*Task*:
Wherever "questa" appears in the records below, copy the line that holds it.

-.-.-

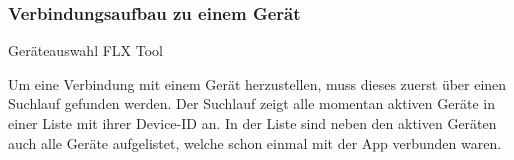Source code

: \subsubsection{Verbindungsaufbau zu einem Gerät}
\label{subsubsec:Verbindungsaufbau zu einem Gerät}
\centerline{
}
\caption{Geräteauswahl FLX Tool}
Um eine Verbindung mit einem Gerät herzustellen, muss dieses zuerst über einen Suchlauf gefunden werden. Der Suchlauf zeigt alle momentan aktiven Geräte in einer Liste mit ihrer Device-ID an. In der Liste sind neben den aktiven Geräten auch alle Geräte aufgelistet, welche schon einmal mit der App verbunden waren.

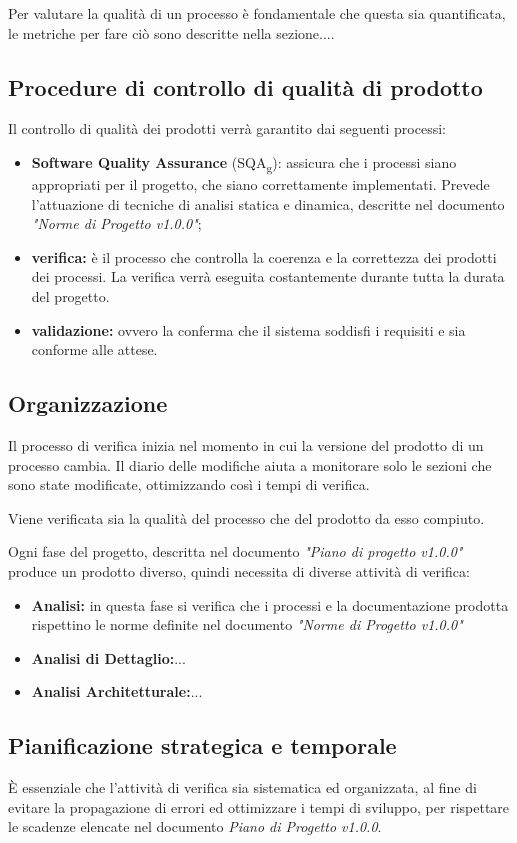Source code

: \documentclass[12pt,a4paper,titlepage]{article}
\begin{document}
	Per valutare la qualità di un processo è fondamentale che questa sia quantificata, le metriche per fare ciò sono descritte nella sezione....
	
	\subsection{Procedure di controllo di qualità di prodotto}
	Il controllo di qualità dei prodotti verrà garantito dai seguenti processi:
	\begin{itemize}
		\item \textbf{Software Quality Assurance} (SQA\textsubscript{g}): assicura che i processi siano appropriati per il progetto, che siano correttamente implementati. Prevede l'attuazione di tecniche di analisi statica e dinamica, descritte nel documento \textit{"Norme di Progetto v1.0.0"};
		\item \textbf{verifica:} è il processo che controlla la coerenza e la correttezza dei prodotti dei processi. La verifica verrà eseguita costantemente durante tutta la durata del progetto.
		\item \textbf{validazione:} ovvero la conferma che il sistema soddisfi i requisiti e sia conforme alle attese.
	\end{itemize}

	\subsection{Organizzazione}
	Il processo di verifica inizia nel momento in cui la versione del prodotto di un processo cambia. Il diario delle modifiche aiuta a monitorare solo le sezioni che sono state modificate, ottimizzando così i tempi di verifica. 
	
	Viene verificata sia la qualità del processo che del prodotto da esso compiuto.
	
	Ogni fase del progetto, descritta nel documento \textit{"Piano di progetto v1.0.0"} produce un prodotto diverso, quindi necessita di diverse attività di verifica:
	\begin{itemize}
		\item \textbf{Analisi:} in questa fase si verifica che i processi e la documentazione prodotta rispettino le norme definite nel documento \textit{"Norme di Progetto v1.0.0"}
		\item \textbf{Analisi di Dettaglio:}...
		\item \textbf{Analisi Architetturale:}...
	\end{itemize}
	\subsection{Pianificazione strategica e temporale}
	È essenziale che l'attività di verifica sia sistematica ed organizzata, al fine di evitare la propagazione di errori ed ottimizzare i tempi di sviluppo, per rispettare le scadenze elencate nel documento \textit{Piano di Progetto v1.0.0}.
	
\end{document}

-.-.-

*Response to the task*:
	Per valutare la qualità di un processo è fondamentale che questa sia quantificata, le metriche per fare ciò sono descritte nella sezione....
		\item \textbf{Analisi:} in questa fase si verifica che i processi e la documentazione prodotta rispettino le norme definite nel documento \textit{"Norme di Progetto v1.0.0"}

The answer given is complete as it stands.